Moline (Ill.) Firefighters Worry About Vote to Cut 12 Paramedic Positions

MOLINE, Ill. — Moline is developing and expanding its tax base, but the economy and the fiscal realities of public safety plans mean the city’s leaders have difficult decisions ahead, Mayor Don Welvaert said Monday.

Welvaert’s annual State of the City address, delivered to a combined meeting of the Moline Rotary and Kiwanis clubs, also was attended by at least a dozen members of the local firefighters union. The firefighters are concerned about a council vote last month to cut costs by eliminating 12 paramedic positions in anticipation of contracting with a private company to provide emergency medical services.

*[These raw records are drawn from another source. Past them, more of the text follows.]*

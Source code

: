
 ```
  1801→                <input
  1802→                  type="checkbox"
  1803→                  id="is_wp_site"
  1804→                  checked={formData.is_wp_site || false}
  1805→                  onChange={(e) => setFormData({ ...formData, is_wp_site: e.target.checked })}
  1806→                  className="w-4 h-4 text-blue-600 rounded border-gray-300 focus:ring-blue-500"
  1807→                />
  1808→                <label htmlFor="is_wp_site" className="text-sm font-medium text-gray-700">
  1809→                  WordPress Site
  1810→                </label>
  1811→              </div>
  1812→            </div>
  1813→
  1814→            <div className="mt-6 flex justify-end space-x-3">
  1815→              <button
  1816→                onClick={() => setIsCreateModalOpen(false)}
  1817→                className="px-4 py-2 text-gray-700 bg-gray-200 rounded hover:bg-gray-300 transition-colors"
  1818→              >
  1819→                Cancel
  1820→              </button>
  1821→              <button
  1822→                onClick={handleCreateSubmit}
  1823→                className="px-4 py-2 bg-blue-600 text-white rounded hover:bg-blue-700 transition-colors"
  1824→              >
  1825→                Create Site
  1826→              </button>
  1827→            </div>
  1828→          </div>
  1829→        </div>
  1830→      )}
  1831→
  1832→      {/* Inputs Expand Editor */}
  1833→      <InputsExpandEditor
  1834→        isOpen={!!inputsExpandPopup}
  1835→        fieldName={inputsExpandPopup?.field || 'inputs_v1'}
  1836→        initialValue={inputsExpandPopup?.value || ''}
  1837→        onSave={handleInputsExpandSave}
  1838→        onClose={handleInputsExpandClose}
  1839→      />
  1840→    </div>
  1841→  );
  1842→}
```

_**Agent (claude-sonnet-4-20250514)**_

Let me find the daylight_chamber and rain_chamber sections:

Welvaert said the city eliminated 26 jobs between 2007 and 2011 and has eliminated 13 positions in the 2012 budget, including the 12 paramedics and one police officer, because of the cost of paying their pensions.

“The current model of public safety service is simply unsustainable,” he said.

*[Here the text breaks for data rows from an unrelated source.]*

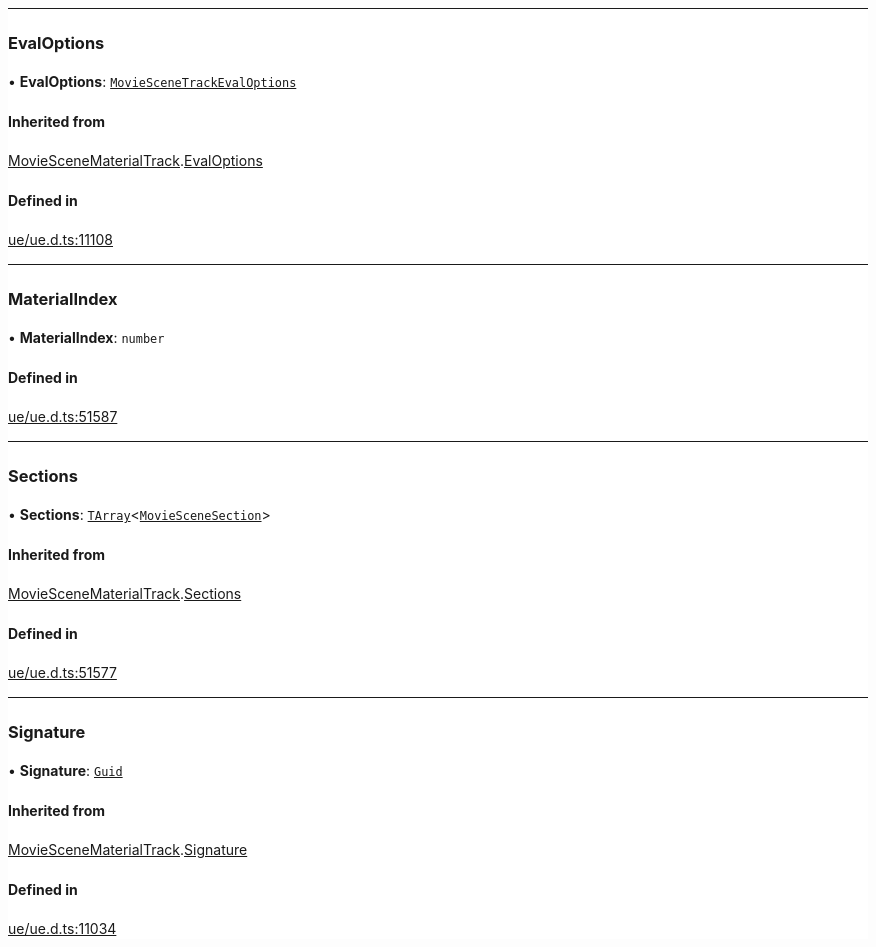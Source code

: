 ___

### EvalOptions

• **EvalOptions**: [`MovieSceneTrackEvalOptions`](ue_ue.MovieSceneTrackEvalOptions.md)

#### Inherited from

[MovieSceneMaterialTrack](ue_ue.MovieSceneMaterialTrack.md).[EvalOptions](ue_ue.MovieSceneMaterialTrack.md#evaloptions)

#### Defined in

[ue/ue.d.ts:11108](https://github.com/YugMetaverse/yug_typings/blob/25cad34/ue/ue.d.ts#L11108)

___

### MaterialIndex

• **MaterialIndex**: `number`

#### Defined in

[ue/ue.d.ts:51587](https://github.com/YugMetaverse/yug_typings/blob/25cad34/ue/ue.d.ts#L51587)

___

### Sections

• **Sections**: [`TArray`](../interfaces/ue_puerts.TArray.md)<[`MovieSceneSection`](ue_ue.MovieSceneSection.md)\>

#### Inherited from

[MovieSceneMaterialTrack](ue_ue.MovieSceneMaterialTrack.md).[Sections](ue_ue.MovieSceneMaterialTrack.md#sections)

#### Defined in

[ue/ue.d.ts:51577](https://github.com/YugMetaverse/yug_typings/blob/25cad34/ue/ue.d.ts#L51577)

___

### Signature

• **Signature**: [`Guid`](ue_ue_s.Guid.md)

#### Inherited from

[MovieSceneMaterialTrack](ue_ue.MovieSceneMaterialTrack.md).[Signature](ue_ue.MovieSceneMaterialTrack.md#signature)

#### Defined in

[ue/ue.d.ts:11034](https://github.com/YugMetaverse/yug_typings/blob/25cad34/ue/ue.d.ts#L11034)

Communities and school districts need to consider further consolidation and sharing of resources to help deal with rising costs and lagging revenues, Welvaert said.

Welvaert said development under way in Moline also will improve the city’s budget situation by expanding the tax base and bringing in more revenues. He said $71 million in improvements were under construction in 2011, including the new Sustainable Technology Building at Black Hawk College and the first phase of the Western Illinois University – Quad-Cities Riverfront Campus.

At least $72 million in new construction is expected to begin in Moline in 2012, including a Genesis Health System medical office on 41st Street, the second phase of the WIU campus and construction of a passenger rail station.

After his address, Welvaert called the construction “very positive for the city of Moline and very positive for the creation of jobs.”

Brian Vyncke, president of Local 581 of the International Association of Firefighters, which represents the Moline firefighters, said the firefighters attended the address because they wanted to hear what Welvaert had to say.

“It’s all the same rhetoric we’ve heard in the past,” he said.

Vyncke said the union is willing to work with the city to find a compromise that will save the city money and maintain fire department staffing at a safe level.

Vyncke said there is no quick fix to the problem.

“We didn’t get here overnight, and it’s not going to go away overnight,” he said.

Vyncke said he didn’t think the $152,000 the city hopes to save this year by eliminating the paramedic positions is worth the loss of those 12 paramedics.

Welvaert said after the meeting that the $152,000 the city hopes to save this year will grow to $300,000 to $450,000 in the near future as more firefighters retire and start receiving their pensions.

“It’s a national problem,” he said. “Public pensions are absolutely killing us.”